La jeunesse romantique de Beethoven et de Schubert au Teatro Colón
Il s’agit presque d’un concert thématique tant celui-ci est placé sous le signe de compositions de jeunesse de deux compositeurs situés à l’orée du Romantisme européen : Beethoven et Schubert. L’orchestre permanent du Teatro Colón est à la manœuvre pour cette soirée symphonique. Il est réuni dans une formation réduite pour cause de protocole sanitaire (tous les musiciens sont masqués à l’exception des vents) et dirigé pour l’occasion par Freddy Varela Montero qui assure simultanément la fonction de premier violon. La soprano Carla Filipcic Holm intervient au cœur de ce programme pour chanter l’air « Ah perfido ! » qui dessine ainsi un retour remarqué et fort apprécié sur la scène du mythique théâtre argentin.
C’est sans estrade que Freddy Varela Montero officie, se laissant ainsi tout le périmètre nécessaire pour assumer en alternance ses fonctions doubles de chef d’orchestre et de premier violon. C’est l’aîné (Beethoven) qui ouvre le bal. Dès la Romance pour violon et orchestre n°2 en Fa majeur (1798) qui ouvre ce programme, le chef et ses musiciens semblent très concentrés et animés par une précision millimétrée qui ne se démentira pas tout au long de cette soirée. La direction est franche, calibrée, le jeu du premier violon noble et chaleureux, tandis que celui de l’orchestre, particulièrement docile et même complice de son chef, se veut souple, lisse et enjoué, se glissant et se moulant dans les injonctions à peine esquissées du coude ou de la tête de celui qui les dirige. Les attaques sont très soignées, leur simultanéité augure d’une cohésion d’ensemble assez irréprochable. Soit autant de qualités orchestrales qui seront peut-être encore plus exacerbées pour l’exécution de la Symphonie n°5 en Si bémol majeur de Schubert (1816), l’enthousiasme, la générosité et la jeunesse du chef s’accordant avec l’esprit des œuvres au programme. Les accents mozartiens de l’œuvre sont palpables et rendus avec délicatesse, marquant une influence assez nette chez ceux qui composent ce programme à la charnière des XVIIIe et XIXe siècles et qui se retrouve dans l’air de concert « Ah Perfido ! ».

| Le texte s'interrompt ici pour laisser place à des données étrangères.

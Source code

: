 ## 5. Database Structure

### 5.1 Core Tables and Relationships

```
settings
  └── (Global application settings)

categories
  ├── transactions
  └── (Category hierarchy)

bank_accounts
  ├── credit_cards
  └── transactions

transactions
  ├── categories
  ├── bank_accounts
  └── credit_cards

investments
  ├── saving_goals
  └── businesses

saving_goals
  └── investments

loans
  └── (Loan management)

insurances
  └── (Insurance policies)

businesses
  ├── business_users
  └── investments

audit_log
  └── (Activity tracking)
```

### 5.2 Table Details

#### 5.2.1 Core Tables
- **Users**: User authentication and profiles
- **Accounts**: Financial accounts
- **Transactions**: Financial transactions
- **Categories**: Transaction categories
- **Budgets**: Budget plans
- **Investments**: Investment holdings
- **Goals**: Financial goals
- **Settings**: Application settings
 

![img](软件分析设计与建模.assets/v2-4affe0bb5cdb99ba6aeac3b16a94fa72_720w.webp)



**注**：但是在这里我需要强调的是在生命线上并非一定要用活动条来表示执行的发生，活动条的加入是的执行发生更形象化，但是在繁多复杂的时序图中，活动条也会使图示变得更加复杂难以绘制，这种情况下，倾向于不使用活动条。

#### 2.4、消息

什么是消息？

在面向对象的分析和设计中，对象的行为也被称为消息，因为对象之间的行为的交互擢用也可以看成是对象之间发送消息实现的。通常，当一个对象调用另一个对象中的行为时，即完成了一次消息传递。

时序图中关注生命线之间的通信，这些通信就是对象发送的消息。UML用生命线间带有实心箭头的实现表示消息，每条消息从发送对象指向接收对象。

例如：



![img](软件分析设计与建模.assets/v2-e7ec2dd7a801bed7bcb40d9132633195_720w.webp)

Cet exercice d’équilibre du point de vue des nuances et des volumes offre en outre une balance propice à l’éclosion de la voix de Carla Filipcic Holm qui résonne comme un bain de jouvence aux ouïes de l’auditoire au moment d’entamer l’air de concert (le seul publié du vivant de Beethoven) « Ah Perfido ! … Per pietà » (1796). La soprano, elle aussi très concentrée, est physiquement investie dans son rôle, le corps tout entier de la chanteuse réanimant la matière vivante de la partition. La voix est claire, limpide même. La puissance est, lorsque nécessaire, au rendez-vous de l’expressivité romantique, les aigus cristallins renforçant cette impression d’apesanteur cotonneuse qui finit son expansion sous la grande coupole bleue de Raúl Soldi. Les lamentos sont l’occasion d’appréciables nuances, très ténues, dans les volumes et les intentions stylistiques. Le timbre ruisselle et scintille délicatement, il rend à merveilles des volutes au lyrisme Mozartien, répertoire auquel Carla Filipcic Holm est habituée. Avec toutes les intonations d’une femme amoureuse et transie par la peine, les aigus graciles sur « Io d'affanno morirò » sont justement comme un évanouissement vocal, quand la reprise « Ah crudel ! » établit un contraste saisissant de violence accablant l’amant, ce « Barbaro traditor » qui n’est peut-être pas qui l’on croit : malheureusement pour la chanteuse et le public, la sonnerie d’un téléphone qui s’éteint vient fendre l’harmonie et tuer une phrase chantée piano. Le souffle de Carla Filipcic Holm semble inépuisable, les vocalises sont solides et projetées avec netteté (« Tu non hai pietà di me ? »). Même si le phrasé souffre parfois légèrement d’une prononciation de l’italien un peu trop fermée, les couleurs de la complainte de la passion amoureuse touchent un public enchanté et reconnaissant. Ses applaudissements nourris récompensent un investissement vocal salvateur et une prestation orchestrale de qualité qui ont su animer les cœurs et charmer les esprits.